7 July 2021 - 30 January 2022
Rodney Graham, Vacuuming the Gallery (2018)
In his photos, films, paintings and sculptures, Rodney refers to and manipulates the work of other artists as a means of exploring and interrogating his own artistic identity. The light box is based on a 1949 photograph of New York gallery owner Samuel Kootz, in which he appears in his gallery, smoking a pipe while surrounded by works from Pablo Picasso (1881-1973). This was long before the era of the ‘white cube gallery’, back when galleries still had the domestic air of a private apartment, complete with decorative mouldings and carpeted floors. In his studio, Rodney recreated the interior like a film set, complete with props, reconstructing a gallery from the late 1940s down to the smallest detail.

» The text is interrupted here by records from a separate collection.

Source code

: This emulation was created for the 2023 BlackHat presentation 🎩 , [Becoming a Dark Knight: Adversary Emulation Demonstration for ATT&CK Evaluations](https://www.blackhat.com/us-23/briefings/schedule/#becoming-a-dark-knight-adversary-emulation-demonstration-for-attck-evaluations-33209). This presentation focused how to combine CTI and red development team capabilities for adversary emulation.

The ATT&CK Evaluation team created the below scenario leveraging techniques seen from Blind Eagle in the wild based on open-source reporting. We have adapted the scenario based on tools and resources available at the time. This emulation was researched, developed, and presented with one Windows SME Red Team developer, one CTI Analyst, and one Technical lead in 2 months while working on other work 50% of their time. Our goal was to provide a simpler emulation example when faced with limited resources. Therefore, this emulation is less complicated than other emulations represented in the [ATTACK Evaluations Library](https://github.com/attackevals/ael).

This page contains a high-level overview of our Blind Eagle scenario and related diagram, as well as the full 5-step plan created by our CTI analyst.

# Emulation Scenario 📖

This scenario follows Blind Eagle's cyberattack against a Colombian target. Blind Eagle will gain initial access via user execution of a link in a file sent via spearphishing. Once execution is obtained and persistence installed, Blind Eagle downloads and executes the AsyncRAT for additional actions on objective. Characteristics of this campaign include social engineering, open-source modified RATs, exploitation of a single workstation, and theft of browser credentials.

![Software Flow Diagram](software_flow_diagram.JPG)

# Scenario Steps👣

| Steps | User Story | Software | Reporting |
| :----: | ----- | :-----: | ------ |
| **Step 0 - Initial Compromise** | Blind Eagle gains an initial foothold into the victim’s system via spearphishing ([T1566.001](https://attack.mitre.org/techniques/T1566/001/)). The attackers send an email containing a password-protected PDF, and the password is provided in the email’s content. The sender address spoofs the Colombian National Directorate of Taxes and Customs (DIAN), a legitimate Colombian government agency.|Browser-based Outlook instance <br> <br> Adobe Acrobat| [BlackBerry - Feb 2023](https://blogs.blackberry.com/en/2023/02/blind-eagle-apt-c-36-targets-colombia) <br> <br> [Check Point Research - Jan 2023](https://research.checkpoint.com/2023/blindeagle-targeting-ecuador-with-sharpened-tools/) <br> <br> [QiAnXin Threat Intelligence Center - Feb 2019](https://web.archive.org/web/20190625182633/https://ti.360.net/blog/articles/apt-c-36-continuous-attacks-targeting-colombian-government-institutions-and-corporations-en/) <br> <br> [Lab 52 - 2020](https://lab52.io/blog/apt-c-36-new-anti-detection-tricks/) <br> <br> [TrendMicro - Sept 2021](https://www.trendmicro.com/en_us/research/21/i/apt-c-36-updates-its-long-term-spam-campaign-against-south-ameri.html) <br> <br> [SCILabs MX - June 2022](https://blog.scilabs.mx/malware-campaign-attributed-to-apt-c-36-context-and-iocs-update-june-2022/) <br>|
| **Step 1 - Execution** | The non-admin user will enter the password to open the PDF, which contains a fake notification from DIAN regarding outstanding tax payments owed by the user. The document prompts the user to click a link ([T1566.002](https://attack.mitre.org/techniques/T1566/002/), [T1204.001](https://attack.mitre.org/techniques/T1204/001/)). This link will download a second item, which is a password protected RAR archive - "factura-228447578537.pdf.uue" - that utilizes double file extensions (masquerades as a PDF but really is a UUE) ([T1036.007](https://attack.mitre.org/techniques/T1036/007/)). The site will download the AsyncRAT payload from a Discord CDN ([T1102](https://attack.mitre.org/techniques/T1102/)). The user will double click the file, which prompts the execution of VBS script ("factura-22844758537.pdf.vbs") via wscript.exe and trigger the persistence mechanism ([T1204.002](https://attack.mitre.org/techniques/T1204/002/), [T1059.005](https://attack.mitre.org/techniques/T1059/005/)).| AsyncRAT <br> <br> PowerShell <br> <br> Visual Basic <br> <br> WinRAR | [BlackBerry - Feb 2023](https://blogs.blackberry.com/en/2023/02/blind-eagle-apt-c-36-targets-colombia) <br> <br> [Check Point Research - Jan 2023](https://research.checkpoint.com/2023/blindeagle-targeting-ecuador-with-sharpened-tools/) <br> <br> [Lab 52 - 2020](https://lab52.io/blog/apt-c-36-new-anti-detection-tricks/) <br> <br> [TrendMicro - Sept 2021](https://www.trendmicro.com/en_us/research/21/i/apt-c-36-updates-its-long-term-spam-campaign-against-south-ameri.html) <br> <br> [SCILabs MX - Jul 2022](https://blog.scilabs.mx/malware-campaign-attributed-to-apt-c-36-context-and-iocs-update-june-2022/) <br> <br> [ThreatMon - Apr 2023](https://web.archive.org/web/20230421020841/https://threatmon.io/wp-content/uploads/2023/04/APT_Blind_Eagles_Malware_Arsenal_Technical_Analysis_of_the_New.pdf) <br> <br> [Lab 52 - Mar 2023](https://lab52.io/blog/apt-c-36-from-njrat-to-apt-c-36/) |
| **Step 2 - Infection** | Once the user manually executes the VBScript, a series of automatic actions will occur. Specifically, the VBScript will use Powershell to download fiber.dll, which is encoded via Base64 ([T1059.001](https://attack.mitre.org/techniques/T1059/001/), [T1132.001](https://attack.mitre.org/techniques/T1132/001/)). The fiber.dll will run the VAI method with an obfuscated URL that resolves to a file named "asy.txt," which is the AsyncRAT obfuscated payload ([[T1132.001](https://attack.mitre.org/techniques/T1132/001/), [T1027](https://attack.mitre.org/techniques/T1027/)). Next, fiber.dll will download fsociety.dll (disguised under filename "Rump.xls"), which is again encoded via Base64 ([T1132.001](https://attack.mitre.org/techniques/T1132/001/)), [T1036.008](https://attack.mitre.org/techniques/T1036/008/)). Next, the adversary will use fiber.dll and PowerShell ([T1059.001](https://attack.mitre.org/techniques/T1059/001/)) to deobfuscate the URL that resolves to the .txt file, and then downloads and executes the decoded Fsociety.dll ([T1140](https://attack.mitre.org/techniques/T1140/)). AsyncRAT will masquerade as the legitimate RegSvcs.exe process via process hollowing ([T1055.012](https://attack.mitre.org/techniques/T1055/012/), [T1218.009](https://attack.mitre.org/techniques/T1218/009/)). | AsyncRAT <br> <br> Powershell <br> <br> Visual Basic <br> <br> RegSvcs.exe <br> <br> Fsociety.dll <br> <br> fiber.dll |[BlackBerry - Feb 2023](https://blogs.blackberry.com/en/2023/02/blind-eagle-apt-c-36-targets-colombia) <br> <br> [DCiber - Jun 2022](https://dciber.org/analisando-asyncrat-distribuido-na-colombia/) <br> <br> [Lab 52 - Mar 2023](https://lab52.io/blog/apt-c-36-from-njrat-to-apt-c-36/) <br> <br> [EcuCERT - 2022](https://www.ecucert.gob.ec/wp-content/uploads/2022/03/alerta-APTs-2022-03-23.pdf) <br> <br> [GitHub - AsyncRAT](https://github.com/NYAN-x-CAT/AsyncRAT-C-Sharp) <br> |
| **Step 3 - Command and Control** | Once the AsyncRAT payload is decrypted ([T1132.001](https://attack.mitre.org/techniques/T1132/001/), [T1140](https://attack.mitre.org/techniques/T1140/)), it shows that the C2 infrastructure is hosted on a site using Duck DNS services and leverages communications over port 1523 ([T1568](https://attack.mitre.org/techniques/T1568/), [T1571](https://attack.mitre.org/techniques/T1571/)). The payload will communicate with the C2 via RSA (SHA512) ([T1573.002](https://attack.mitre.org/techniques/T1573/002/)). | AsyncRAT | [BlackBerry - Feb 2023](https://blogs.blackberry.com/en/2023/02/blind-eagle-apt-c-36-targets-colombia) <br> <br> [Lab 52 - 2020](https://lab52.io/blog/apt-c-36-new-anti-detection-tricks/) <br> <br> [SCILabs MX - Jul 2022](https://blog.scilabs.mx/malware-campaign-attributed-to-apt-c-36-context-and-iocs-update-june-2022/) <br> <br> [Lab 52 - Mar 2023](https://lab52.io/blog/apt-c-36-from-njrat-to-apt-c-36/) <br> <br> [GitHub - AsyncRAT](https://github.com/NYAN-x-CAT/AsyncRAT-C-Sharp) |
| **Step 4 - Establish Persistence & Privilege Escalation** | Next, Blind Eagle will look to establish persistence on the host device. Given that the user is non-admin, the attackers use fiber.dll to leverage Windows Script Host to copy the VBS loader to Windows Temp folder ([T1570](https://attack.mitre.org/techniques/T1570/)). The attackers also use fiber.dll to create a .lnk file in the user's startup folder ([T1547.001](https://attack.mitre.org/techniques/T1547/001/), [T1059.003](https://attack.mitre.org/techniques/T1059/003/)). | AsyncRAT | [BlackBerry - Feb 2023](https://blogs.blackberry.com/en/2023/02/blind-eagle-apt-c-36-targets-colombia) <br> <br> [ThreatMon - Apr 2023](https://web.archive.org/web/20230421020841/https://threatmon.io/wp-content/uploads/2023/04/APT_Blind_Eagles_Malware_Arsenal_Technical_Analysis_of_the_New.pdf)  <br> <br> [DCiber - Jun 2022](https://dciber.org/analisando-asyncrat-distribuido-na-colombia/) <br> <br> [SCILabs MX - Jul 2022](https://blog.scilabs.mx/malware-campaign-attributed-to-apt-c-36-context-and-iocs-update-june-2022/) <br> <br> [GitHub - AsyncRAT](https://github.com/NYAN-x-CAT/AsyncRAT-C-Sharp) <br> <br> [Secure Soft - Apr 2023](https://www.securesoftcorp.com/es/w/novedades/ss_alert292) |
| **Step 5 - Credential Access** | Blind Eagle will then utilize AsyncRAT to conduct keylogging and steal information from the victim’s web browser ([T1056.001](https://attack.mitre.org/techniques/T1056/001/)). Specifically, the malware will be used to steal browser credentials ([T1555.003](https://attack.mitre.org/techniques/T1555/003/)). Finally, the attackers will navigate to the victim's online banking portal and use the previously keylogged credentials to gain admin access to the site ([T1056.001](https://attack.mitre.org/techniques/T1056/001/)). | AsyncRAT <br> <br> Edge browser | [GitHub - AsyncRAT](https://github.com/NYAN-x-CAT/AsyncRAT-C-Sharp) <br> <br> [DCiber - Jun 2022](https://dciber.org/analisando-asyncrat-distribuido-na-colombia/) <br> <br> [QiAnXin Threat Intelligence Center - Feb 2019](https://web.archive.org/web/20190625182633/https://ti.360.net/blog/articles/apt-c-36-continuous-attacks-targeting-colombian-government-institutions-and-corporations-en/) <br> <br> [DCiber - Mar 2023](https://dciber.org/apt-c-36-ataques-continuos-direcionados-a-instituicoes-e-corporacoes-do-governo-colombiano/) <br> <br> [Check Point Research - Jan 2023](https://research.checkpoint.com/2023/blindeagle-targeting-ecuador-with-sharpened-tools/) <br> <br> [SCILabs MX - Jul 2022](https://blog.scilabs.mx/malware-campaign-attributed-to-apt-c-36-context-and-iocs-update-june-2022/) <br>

Rodney Graham, untitled (2019)
The abstract paintings on the wall were made by Rodney himself. Their formal language is based on a 1941 watercolour by the Russian artist Alexander Rodchenko (1891-1956), while the colour palette was inspired by Pablo Picasso’s works. Rodney did not begin painting until later in life; he considers painting to be a phase he initially skipped in his career. For Rodney, making this light box also provided a reason to create a new series of paintings. The paintings in this gallery are the result of those efforts: like Picasso and his contemporaries, Rodney has used sand to lend texture to the works. His staged images have a strong narrative component. They document extended moments in time in which past and present, fiction and reality flow together.